PROBLEM STATEMENT:
Copy every line of the records that includes the word "진단하는".

MATERIAL FOR THIS TASK:
────────────────────────────────────────

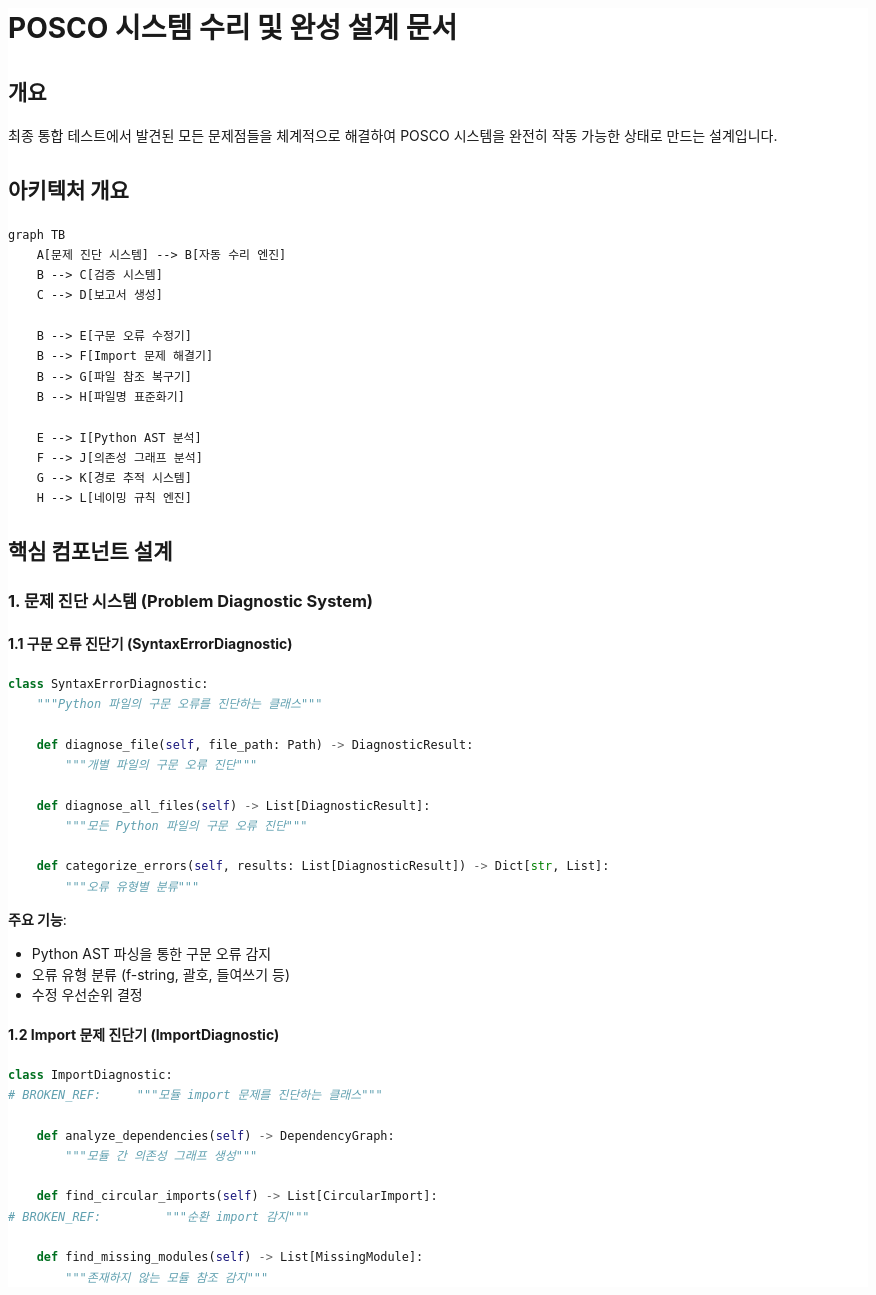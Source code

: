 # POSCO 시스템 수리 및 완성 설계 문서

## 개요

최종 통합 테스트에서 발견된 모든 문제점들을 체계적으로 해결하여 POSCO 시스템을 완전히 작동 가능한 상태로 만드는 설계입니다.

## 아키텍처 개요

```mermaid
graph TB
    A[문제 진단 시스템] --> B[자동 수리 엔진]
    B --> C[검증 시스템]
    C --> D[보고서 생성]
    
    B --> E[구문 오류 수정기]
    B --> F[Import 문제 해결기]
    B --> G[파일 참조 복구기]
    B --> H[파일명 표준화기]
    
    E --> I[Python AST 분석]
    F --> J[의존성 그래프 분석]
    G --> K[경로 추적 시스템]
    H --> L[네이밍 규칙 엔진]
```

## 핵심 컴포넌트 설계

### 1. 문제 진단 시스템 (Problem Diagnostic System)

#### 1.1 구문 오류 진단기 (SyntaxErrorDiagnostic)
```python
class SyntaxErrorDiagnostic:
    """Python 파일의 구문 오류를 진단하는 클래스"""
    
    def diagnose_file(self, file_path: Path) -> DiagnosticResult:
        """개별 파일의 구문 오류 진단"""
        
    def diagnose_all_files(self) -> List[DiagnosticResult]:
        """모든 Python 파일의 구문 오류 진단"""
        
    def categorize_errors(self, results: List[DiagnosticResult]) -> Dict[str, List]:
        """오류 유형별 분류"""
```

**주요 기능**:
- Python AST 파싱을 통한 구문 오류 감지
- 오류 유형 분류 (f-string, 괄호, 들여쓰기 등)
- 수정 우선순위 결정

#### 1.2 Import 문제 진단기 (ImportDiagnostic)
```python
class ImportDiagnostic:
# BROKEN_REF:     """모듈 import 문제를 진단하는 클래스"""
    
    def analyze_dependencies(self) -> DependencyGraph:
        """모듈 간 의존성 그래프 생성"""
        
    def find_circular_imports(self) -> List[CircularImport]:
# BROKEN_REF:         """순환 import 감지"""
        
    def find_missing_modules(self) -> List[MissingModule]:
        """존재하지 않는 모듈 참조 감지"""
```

────────────────────────────────────────

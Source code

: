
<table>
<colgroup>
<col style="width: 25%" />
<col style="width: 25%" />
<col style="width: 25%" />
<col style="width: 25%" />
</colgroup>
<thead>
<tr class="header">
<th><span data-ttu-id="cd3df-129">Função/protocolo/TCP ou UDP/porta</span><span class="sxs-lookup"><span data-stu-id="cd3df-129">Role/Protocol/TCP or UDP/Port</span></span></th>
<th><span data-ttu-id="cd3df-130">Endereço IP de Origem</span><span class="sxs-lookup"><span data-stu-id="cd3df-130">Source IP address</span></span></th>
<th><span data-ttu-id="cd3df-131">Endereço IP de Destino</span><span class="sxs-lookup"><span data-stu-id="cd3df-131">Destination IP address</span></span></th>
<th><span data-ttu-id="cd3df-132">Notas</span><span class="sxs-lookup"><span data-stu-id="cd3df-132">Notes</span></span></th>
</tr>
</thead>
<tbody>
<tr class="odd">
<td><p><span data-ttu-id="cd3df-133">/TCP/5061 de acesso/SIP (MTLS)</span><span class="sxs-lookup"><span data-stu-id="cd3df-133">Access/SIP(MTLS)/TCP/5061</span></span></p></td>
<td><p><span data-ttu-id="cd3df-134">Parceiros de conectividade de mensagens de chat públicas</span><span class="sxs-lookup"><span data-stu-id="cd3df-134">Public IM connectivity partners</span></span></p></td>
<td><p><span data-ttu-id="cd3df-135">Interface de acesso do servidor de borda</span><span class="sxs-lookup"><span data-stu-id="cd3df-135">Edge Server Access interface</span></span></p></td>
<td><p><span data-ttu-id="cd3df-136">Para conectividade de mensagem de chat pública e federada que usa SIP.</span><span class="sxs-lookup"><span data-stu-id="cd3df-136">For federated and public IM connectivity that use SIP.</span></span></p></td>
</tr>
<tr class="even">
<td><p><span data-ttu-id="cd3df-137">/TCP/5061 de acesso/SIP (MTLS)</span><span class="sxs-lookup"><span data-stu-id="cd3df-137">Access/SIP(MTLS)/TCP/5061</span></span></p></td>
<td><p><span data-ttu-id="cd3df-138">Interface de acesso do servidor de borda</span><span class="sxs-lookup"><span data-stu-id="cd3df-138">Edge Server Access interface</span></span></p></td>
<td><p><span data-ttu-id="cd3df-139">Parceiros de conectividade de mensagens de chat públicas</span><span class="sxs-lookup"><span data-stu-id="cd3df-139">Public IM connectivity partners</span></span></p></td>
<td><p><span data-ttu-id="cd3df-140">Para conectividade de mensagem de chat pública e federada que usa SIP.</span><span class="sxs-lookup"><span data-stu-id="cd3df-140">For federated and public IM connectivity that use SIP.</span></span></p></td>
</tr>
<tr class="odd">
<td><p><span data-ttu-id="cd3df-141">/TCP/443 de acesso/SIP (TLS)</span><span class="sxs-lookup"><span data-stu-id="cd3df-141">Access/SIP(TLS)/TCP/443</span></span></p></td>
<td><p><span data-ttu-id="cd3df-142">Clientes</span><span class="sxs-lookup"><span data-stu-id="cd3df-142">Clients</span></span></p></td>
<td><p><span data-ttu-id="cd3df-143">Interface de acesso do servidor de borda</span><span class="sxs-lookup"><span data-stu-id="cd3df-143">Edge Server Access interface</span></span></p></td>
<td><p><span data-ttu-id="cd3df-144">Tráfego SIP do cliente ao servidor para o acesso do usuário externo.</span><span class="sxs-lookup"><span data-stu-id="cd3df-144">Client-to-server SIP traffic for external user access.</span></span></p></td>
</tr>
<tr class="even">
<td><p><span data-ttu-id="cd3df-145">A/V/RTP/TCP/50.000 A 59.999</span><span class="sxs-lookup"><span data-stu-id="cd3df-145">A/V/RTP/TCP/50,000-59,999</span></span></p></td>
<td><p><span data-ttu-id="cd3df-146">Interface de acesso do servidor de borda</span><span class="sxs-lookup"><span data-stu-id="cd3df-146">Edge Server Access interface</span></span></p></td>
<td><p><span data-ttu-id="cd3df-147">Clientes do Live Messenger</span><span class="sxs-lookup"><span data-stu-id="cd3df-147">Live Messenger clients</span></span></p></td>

────────────────────────────────────────

WRITTEN ANSWER:
    """Python 파일의 구문 오류를 진단하는 클래스"""
# BROKEN_REF:     """모듈 import 문제를 진단하는 클래스"""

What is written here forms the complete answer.